They only hear about the crap, and the cold. They’ve only ever see the damage. We complain to them, and we qualify each one of our miseries, but the good stuff—that’s visceral. It defies explanation. It exists in a place beyond words, and all you can say is that you were there. There, for Barrett’s goal against Liverpool, and Des’ against Luton; there the day we got promoted by accident, because 100 miles away, Cheltenham beat Doncaster.
It’s crap, often. It’s cold, frequently. But every Saturday morning, a bit of me knows and hopes that Forest can still be remarkable.
And if it happens – when it happens – I want to share it. I want someone next to me, who’s only ever known about the bad, and I want them to be swept away with it. I’ve seen that happen, too.
One remarkable afternoon. That’s all it takes. In a second, it’d answer all of their questions: it’d tell them – emphatically – Why.
—
But you can’t just summon it. That’s the kicker. Take a hundred people to a hundred games, and each one could be rubbish. It might rain, every time. They’ll be glad of the day out, these first-timers, but most will walk away from the City Ground none the wiser: not quite sure how you could ever care so much, about that.
You bring them along for answers, and they only leave with questions.
Most recently, it was the Bristol City game, and John. Not just a work colleague—a friend. It was cold, and we were crap, but he still said that he’d had a good time. On the Monday, back at the office, he insisted that he’d enjoyed the spectacle—the same polite shorthand I’ve heard from first-timers before, when Forest were shite. I’m not sure he’ll be back.

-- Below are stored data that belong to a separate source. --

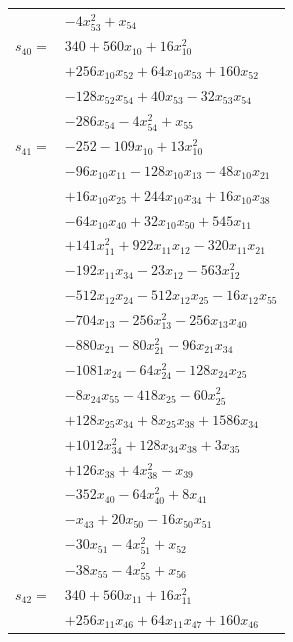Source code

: \begin{longtable}{@{}r@{\;}l@{}}
 & \(\displaystyle -4x_{53}^{2} +x_{54}\) \\[3pt]
\(s_{40}=\) & \(\displaystyle 340 +560x_{10} +16x_{10}^{2}\) \\
 & \(\displaystyle +256x_{10}x_{52} +64x_{10}x_{53} +160x_{52}\) \\
 & \(\displaystyle -128x_{52}x_{54} +40x_{53} -32x_{53}x_{54}\) \\
 & \(\displaystyle -286x_{54} -4x_{54}^{2} +x_{55}\) \\[3pt]
\(s_{41}=\) & \(\displaystyle -252 -109x_{10} +13x_{10}^{2}\) \\
 & \(\displaystyle -96x_{10}x_{11} -128x_{10}x_{13} -48x_{10}x_{21}\) \\
 & \(\displaystyle +16x_{10}x_{25} +244x_{10}x_{34} +16x_{10}x_{38}\) \\
 & \(\displaystyle -64x_{10}x_{40} +32x_{10}x_{50} +545x_{11}\) \\
 & \(\displaystyle +141x_{11}^{2} +922x_{11}x_{12} -320x_{11}x_{21}\) \\
 & \(\displaystyle -192x_{11}x_{34} -23x_{12} -563x_{12}^{2}\) \\
 & \(\displaystyle -512x_{12}x_{24} -512x_{12}x_{25} -16x_{12}x_{55}\) \\
 & \(\displaystyle -704x_{13} -256x_{13}^{2} -256x_{13}x_{40}\) \\
 & \(\displaystyle -880x_{21} -80x_{21}^{2} -96x_{21}x_{34}\) \\
 & \(\displaystyle -1081x_{24} -64x_{24}^{2} -128x_{24}x_{25}\) \\
 & \(\displaystyle -8x_{24}x_{55} -418x_{25} -60x_{25}^{2}\) \\
 & \(\displaystyle +128x_{25}x_{34} +8x_{25}x_{38} +1586x_{34}\) \\
 & \(\displaystyle +1012x_{34}^{2} +128x_{34}x_{38} +3x_{35}\) \\
 & \(\displaystyle +126x_{38} +4x_{38}^{2} -x_{39}\) \\
 & \(\displaystyle -352x_{40} -64x_{40}^{2} +8x_{41}\) \\
 & \(\displaystyle -x_{43} +20x_{50} -16x_{50}x_{51}\) \\
 & \(\displaystyle -30x_{51} -4x_{51}^{2} +x_{52}\) \\
 & \(\displaystyle -38x_{55} -4x_{55}^{2} +x_{56}\) \\[3pt]
\(s_{42}=\) & \(\displaystyle 340 +560x_{11} +16x_{11}^{2}\) \\
 & \(\displaystyle +256x_{11}x_{46} +64x_{11}x_{47} +160x_{46}\) \\

\end{longtable}
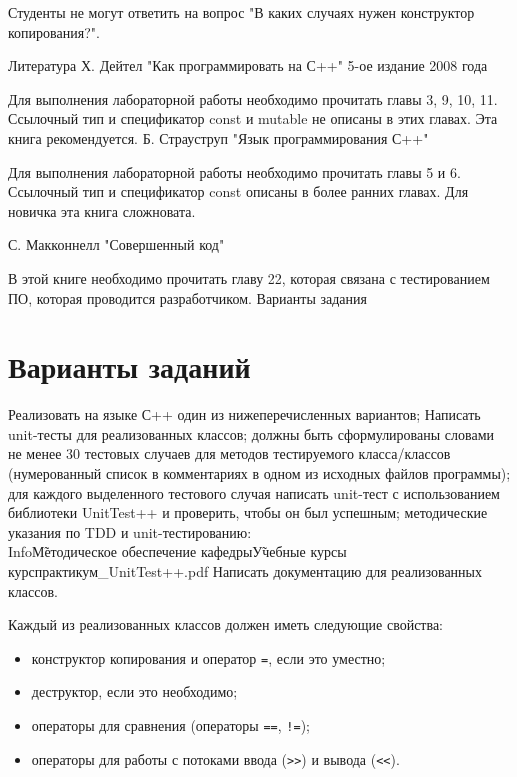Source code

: \documentclass[a4paper,12pt]{article}
\begin{document}
Студенты не могут ответить на вопрос "В каких случаях нужен конструктор копирования?". 

Литература
Х. Дейтел "Как программировать на С++" 5-ое издание 2008 года

Для выполнения лабораторной работы необходимо прочитать главы 3, 9, 10, 11. Ссылочный тип и спецификатор const и mutable не описаны в этих главах. Эта книга рекомендуется.
Б. Страуструп "Язык программирования С++"

Для выполнения лабораторной работы необходимо прочитать главы 5 и 6. Ссылочный тип и спецификатор const описаны в более ранних главах. Для новичка эта книга сложновата.

С. Макконнелл "Совершенный код"

В этой книге необходимо прочитать главу 22, которая связана с тестированием ПО, которая проводится разработчиком.
Варианты задания


\section{Варианты заданий}
\label{sec:Tasks}

Реализовать на языке С++ один из нижеперечисленных вариантов;
Написать unit-тесты для реализованных классов;
должны быть сформулированы словами не менее 30 тестовых случаев для методов тестируемого класса/классов (нумерованный список в комментариях в одном из исходных файлов программы);
для каждого выделенного тестового случая написать unit-тест с использованием библиотеки UnitTest++ и проверить, чтобы он был успешным;
методические указания по TDD и unit-тестированию: \\Info\StudInfo\~Методическое обеспечение кафедры\~Учебные курсы\2 курс практикум\TDD_UnitTest++.pdf 
Написать документацию для реализованных классов. 

Каждый из реализованных классов должен иметь следующие свойства:

\begin{itemize}
\item конструктор копирования и оператор \lstinline|=|, если это
  уместно;
\item деструктор, если это необходимо;
\item операторы для сравнения (операторы \lstinline|==|,
  \lstinline|!=|);
\item операторы для работы с потоками ввода (\lstinline|>>|) и вывода
  (\lstinline|<<|).
\end{itemize}
\end{document}
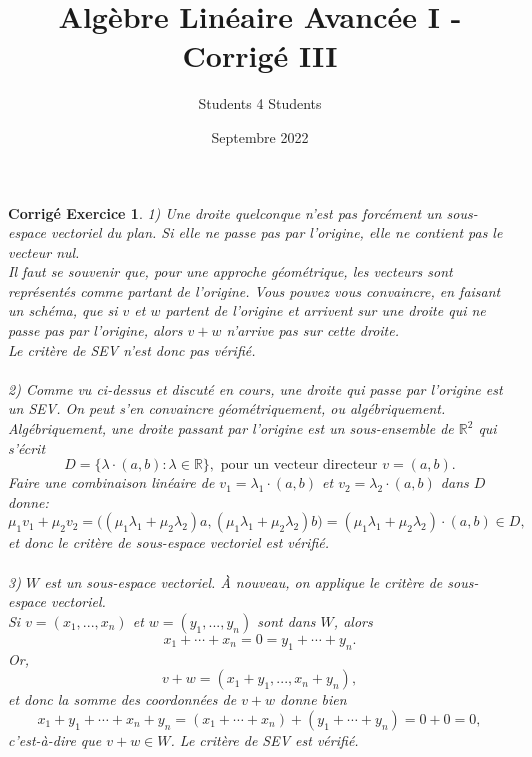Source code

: \documentclass[11pt,french,table]{article}
\title{Algèbre Linéaire Avancée I - Corrigé III}
\author{Students 4 Students}
\date{Septembre 2022}
\theoremstyle{exercice}
\theoremstyle{corrigé}
\newtheorem{corrigé}{Corrigé Exercice}
\begin{document}
\maketitle
\vspace{1em}
\begin{corrigé}
1) Une droite quelconque n'est pas forcément un sous-espace vectoriel du plan. Si elle ne passe pas par l'origine, elle ne contient pas le vecteur nul. \\
Il faut se souvenir que, pour une approche géométrique, les vecteurs sont représentés comme \textit{partant de l'origine}. Vous pouvez vous convaincre, en faisant un schéma, que si $v$ et $w$ partent de l'origine et arrivent sur une droite \textit{qui ne passe pas par l'origine}, alors $v+w$ n'arrive \textit{pas} sur cette droite. \\
Le critère de SEV n'est donc pas vérifié.
\\
\\
2) Comme vu ci-dessus et discuté en cours, une droite qui passe par l'origine est un SEV. On peut s'en convaincre géométriquement, ou algébriquement. \\
Algébriquement, une droite passant par l'origine est un sous-ensemble de $\mathbb{R}^2$ qui s'écrit
$$D = \{  \lambda \cdot (a, b) : \lambda \in \mathbb{R} \}, \text{ pour un vecteur directeur } v= (a,b).$$
Faire une combinaison linéaire de $v_1 = \lambda_1 \cdot (a, b)$ et $v_2 = \lambda_2 \cdot (a,b)$ dans $D$ donne:
$$\mu_1 v_1 + \mu_2 v_2 = \big( (\mu_1 \lambda_1 + \mu_2\lambda_2) a, (\mu_1 \lambda_1 + \mu_2\lambda_2) b \big) = (\mu_1 \lambda_1 + \mu_2\lambda_2) \cdot (a,b) \in D,$$
et donc le critère de sous-espace vectoriel est vérifié. \\
\\
3) $W$ est un sous-espace vectoriel. À nouveau, on applique le critère de sous-espace vectoriel. \\
Si $v=(x_1,...,x_n)$ et $w=(y_1,...,y_n)$ sont dans $W$, alors
$$x_1 + \cdots + x_n = 0 = y_1 + \cdots + y_n.$$
Or,
$$v+w = (x_1 + y_1,...,x_n+y_n),$$
et donc la somme des coordonnées de $v+w$ donne bien 
$$x_1 + y_1 + \cdots + x_n + y_n = (x_1 + \cdots + x_n) + (y_1 + \cdots + y_n) = 0 + 0 = 0,$$
c'est-à-dire que $v+w \in W$. Le critère de SEV est vérifié.
\end{corrigé}
\end{document}
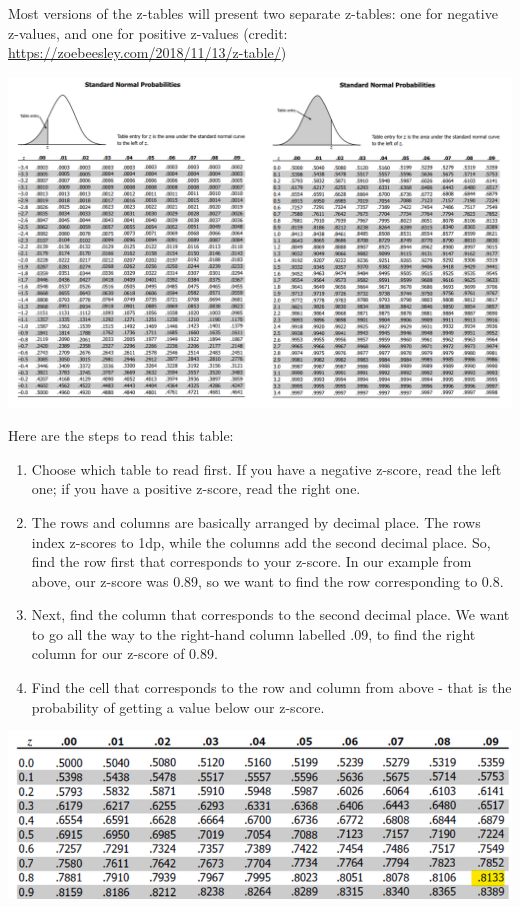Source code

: \documentclass[
]{book}
\providecommand{\tightlist}{%
  \setlength{\itemsep}{0pt}\setlength{\parskip}{0pt}}
\begin{document}
Most versions of the z-tables will present two separate z-tables: one for negative z-values, and one for positive z-values (credit: \url{https://zoebeesley.com/2018/11/13/z-table/})

\includegraphics{img/z-table.webp}

Here are the steps to read this table:

\begin{enumerate}
\def\labelenumi{\arabic{enumi}.}
\tightlist
\item
  Choose which table to read first. If you have a negative z-score, read the left one; if you have a positive z-score, read the right one.
\item
  The rows and columns are basically arranged by decimal place. The rows index z-scores to 1dp, while the columns add the second decimal place. So, find the row first that corresponds to your z-score. In our example from above, our z-score was 0.89, so we want to find the row corresponding to 0.8.
\item
  Next, find the column that corresponds to the second decimal place. We want to go all the way to the right-hand column labelled .09, to find the right column for our z-score of 0.89.
\item
  Find the cell that corresponds to the row and column from above - that is the probability of getting a value below our z-score.
\end{enumerate}

\begin{center}\includegraphics[width=13.04in]{img/ztable_highlight} \end{center}
\end{document}
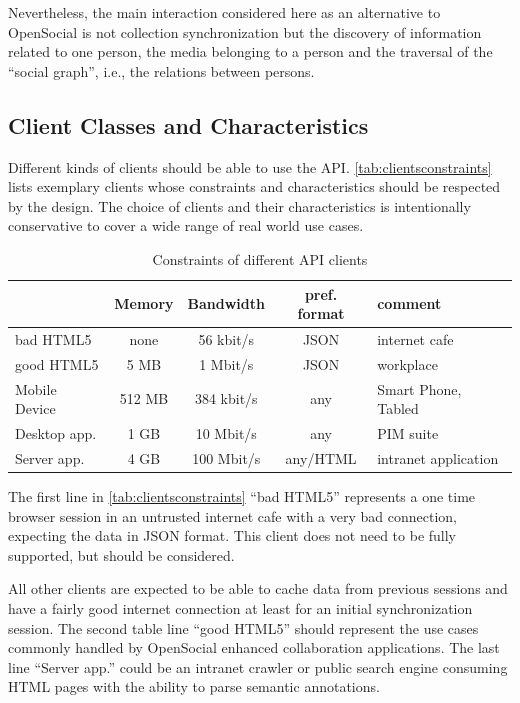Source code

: \documentclass[11pt,a4paper,headsepline,twoside]{scrartcl}		%
\begin{document}
Nevertheless, the main interaction considered here as an alternative to
OpenSocial is not collection synchronization but the discovery of information
related to one person, the media belonging to a person and the traversal of the
``social graph'', i.e., the relations between persons.

\subsection{Client Classes and Characteristics}
\label{sec:user-class-char}

Different kinds of clients should be able to use the API.
\autoref{tab:clientsconstraints} lists exemplary clients whose constraints and
characteristics should be respected by the design. The choice of clients and
their characteristics is intentionally conservative to cover a wide range of
real world use cases.

\begin{table}[tbh]
  \centering
  \begin{tabular}[tbh]{ l || c | c | c | l }
                & Memory & Bandwidth & pref. format & comment \\  \hline
  bad HTML5 & none & 56 kbit/s & JSON & internet cafe\\
  good HTML5 & 5 MB & 1 Mbit/s & JSON & workplace\\
  Mobile Device &  512 MB & 384 kbit/s & any & Smart Phone, Tabled \\ 
  Desktop app. &  1 GB & 10 Mbit/s  & any & PIM suite \\
  Server app.  &  4 GB & 100 Mbit/s & any/HTML & intranet application \\
  \end{tabular}
  \caption{Constraints of different API clients}
  \label{tab:clientsconstraints}
\end{table}

The first line in \autoref{tab:clientsconstraints} ``bad HTML5'' represents a
one time browser session in an untrusted internet cafe with a very bad
connection, expecting the data in JSON format. This client does not need to be
fully supported, but should be considered.

All other clients are expected to be able to cache data from previous sessions
and have a fairly good internet connection at least for an initial
synchronization session. The second table line ``good HTML5'' should represent
the use cases commonly handled by OpenSocial enhanced collaboration
applications. The last line ``Server app.'' could be an intranet crawler or
public search engine consuming HTML pages with the ability to parse semantic
annotations.
\end{document}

My wife, Melissa—her first game was a 1-0 defeat, at home to Sheffield United. It was a piss-wet Tuesday night, buried in the arse-end of November. It wasn’t long after we’d met, and back when she was still semi-interested; back before she had cause to know better.
She doesn’t come down anymore. She says that everybody just seems sad.
There’s been loads of them, over the years… and whatever they were looking for, it’s never seemed to happen. Forest have failed, consistently, to deliver—on atmosphere, entertainment, or whatever it was they were expecting to see. I tell them to come back, and most don’t.
I’ll keep trying, though. Someone’s going to see something special, one day. And me and them—we’re going to make a memory together. It’ll ring through the years, as a chiming tribute to the fact that football – when it’s good – is so much better than real life. I’ve always known it, and then, they’ll know.
If you’re not a football fan, and somebody offers to take you to a game, go with them. It’ll probably be cold, and crap. But if you’re lucky, you may just get that glimpse of what this game can really be.
See something special, for yourself, and I promise you—then, you’ll get it.
Ahem. Forest 3 – 2 Yeovil.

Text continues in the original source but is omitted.